Long Live the Red Army the reliable watchdog of the gains of October!
Aleksei Alekseevich Kokorekin was born in a part of Imperial Russia that is today Kyrgyzstan. In 1918 Kokorekin attended the Krasnodar School of Painting and Sculpture. In 1929, he graduated from the Kuban' Pedagogical School in Krasnodar. While in Krasnodar, he worked both as a poster designer and a decorator for the Krasnodarskii Theater. Shortly after his graduation, he moved to Moscow and began contributing designs to IZOGIZ State Publishing House. In 1933-'34, he created book and magazine illustrations while at the same time producing easel paintings.
Ogiz was the Association of the State Book and Magazine Publishers. Its main offices were located in Moscow and in Leningrad. The Sovnarkom of the Russian Socialist Federative Soviet Republic established Ogiz in 1930 to centralize publishing activities under a state monopoly in order to eliminate duplication of printed material, streamline and control publishing production and output, and to create a base for marketing books, training and technical manuals.
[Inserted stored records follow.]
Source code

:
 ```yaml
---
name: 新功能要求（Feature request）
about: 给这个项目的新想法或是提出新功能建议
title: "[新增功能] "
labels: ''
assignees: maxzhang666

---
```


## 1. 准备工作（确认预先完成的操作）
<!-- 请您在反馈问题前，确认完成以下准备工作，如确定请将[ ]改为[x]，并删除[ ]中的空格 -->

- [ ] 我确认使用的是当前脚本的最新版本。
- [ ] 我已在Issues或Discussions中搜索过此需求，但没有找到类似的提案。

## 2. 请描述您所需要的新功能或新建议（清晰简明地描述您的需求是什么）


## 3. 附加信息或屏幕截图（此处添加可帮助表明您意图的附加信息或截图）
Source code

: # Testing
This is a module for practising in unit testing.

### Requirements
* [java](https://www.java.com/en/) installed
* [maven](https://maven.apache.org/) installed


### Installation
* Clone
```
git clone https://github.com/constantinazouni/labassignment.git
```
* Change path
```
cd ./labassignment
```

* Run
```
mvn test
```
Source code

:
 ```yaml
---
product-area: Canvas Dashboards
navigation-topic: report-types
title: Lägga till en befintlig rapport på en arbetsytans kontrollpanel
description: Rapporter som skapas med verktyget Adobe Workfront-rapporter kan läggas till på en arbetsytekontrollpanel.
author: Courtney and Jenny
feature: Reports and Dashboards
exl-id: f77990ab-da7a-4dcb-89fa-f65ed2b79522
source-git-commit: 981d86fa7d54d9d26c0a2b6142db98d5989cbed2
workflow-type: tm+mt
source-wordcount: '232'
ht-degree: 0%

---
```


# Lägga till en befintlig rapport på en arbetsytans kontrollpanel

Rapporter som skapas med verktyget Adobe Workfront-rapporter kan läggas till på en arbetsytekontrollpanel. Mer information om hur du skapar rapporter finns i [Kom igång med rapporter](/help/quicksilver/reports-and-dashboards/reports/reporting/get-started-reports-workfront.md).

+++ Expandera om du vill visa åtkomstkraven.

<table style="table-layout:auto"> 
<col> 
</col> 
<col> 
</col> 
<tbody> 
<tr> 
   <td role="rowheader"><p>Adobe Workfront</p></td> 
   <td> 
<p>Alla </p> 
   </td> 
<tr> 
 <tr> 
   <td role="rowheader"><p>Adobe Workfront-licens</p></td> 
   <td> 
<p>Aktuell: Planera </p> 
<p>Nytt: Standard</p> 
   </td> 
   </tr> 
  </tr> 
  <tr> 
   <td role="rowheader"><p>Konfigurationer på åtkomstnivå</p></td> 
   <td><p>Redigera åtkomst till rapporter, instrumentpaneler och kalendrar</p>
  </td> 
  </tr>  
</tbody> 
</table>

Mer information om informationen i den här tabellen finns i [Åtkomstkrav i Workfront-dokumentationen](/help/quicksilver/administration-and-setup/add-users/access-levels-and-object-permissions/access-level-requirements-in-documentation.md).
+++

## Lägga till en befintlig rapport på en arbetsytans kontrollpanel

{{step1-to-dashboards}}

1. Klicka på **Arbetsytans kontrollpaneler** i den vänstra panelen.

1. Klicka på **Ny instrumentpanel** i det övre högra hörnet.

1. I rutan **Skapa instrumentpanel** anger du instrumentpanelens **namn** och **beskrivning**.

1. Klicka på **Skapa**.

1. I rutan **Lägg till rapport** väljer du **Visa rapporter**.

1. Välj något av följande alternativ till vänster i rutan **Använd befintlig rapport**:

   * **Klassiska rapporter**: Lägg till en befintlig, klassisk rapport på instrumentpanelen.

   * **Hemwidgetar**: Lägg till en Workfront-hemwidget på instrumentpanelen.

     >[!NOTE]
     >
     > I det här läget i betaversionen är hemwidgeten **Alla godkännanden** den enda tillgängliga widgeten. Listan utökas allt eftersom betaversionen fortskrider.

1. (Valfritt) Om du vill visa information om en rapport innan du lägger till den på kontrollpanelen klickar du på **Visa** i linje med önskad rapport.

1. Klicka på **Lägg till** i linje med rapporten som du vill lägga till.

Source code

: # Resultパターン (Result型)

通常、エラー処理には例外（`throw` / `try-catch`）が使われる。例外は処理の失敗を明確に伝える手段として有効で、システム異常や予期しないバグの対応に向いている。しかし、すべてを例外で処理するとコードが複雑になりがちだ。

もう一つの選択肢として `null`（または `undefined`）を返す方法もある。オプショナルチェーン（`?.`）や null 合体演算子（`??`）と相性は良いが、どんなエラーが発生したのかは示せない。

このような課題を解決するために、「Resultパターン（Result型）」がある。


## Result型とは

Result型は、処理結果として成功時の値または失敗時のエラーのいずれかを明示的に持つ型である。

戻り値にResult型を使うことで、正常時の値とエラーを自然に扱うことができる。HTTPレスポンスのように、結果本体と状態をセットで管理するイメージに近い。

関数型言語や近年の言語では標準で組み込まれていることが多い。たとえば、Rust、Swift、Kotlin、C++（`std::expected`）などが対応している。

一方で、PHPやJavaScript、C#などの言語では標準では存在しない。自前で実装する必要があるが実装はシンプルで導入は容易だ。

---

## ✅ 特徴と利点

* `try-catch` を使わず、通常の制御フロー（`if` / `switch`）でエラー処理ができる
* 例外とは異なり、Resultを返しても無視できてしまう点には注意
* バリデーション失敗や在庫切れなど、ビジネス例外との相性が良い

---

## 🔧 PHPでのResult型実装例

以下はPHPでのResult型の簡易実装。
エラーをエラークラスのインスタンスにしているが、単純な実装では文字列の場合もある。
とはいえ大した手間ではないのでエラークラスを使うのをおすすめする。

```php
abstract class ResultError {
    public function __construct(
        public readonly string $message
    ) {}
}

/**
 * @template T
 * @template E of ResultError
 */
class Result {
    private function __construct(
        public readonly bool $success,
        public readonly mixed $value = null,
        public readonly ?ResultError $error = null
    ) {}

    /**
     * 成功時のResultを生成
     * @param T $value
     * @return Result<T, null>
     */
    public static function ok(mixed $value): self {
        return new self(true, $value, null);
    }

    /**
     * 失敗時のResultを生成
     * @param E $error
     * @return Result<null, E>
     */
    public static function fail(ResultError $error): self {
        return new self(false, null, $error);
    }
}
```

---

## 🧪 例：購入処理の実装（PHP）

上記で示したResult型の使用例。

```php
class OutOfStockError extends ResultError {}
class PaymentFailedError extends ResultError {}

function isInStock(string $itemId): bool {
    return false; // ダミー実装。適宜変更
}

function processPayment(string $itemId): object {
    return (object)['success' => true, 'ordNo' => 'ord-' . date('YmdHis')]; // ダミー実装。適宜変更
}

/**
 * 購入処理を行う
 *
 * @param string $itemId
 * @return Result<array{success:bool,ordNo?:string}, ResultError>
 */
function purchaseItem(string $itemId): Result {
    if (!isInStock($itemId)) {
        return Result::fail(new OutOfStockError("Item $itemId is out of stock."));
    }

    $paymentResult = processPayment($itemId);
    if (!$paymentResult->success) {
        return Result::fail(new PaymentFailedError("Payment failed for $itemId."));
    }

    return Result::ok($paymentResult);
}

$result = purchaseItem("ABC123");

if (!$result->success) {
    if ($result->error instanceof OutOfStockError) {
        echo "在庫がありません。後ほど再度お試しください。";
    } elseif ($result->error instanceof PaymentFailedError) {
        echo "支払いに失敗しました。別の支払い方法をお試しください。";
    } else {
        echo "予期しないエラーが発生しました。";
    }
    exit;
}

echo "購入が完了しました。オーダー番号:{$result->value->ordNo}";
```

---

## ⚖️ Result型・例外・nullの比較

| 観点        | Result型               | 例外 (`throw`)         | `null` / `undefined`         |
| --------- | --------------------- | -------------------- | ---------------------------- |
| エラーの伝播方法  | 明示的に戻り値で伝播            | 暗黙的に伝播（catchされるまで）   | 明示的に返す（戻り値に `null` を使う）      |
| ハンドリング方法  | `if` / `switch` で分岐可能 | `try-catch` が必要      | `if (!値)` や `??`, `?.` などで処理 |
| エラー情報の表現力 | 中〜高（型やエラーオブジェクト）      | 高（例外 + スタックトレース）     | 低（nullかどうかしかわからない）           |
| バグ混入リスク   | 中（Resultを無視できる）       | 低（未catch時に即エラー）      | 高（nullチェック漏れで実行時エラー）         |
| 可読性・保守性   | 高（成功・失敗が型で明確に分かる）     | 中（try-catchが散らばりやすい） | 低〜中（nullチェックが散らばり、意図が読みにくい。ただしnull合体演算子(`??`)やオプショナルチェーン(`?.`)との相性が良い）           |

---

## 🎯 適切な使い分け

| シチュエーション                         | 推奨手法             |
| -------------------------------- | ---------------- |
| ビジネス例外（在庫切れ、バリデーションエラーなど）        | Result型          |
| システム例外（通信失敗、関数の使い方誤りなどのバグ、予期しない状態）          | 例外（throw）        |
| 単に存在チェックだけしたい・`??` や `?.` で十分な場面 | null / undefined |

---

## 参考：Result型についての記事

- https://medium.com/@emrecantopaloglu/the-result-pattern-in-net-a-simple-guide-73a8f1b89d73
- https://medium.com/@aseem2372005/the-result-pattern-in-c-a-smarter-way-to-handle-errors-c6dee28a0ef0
In 1931, the Central Committee of the USSR ordered certain publications be separated from Ogiz. This principally affected technical manuals and propaganda material issued by the publisher. For example, posters, art magazines and artistic books were placed under Izogiz (Izobrazitel'noe iskusstvo), the fine arts section of Ogiz. In 1949, Ogiz was reorganized and merged into Glavpoligrafizdat, the Main Administration for Matters of the Polygraphic Industry, Publishing and Book Selling. In 1953, Glavpoligrafizdat was reorganized and renamed, Glavizdat. Thereafter, the publishing, printing and bookselling monopoly in the USSR was separated into three distinct divisions. In 1963, Izogiz was merged with the publishing house, "Soviet Artist" (Sovetskii khudozhnik).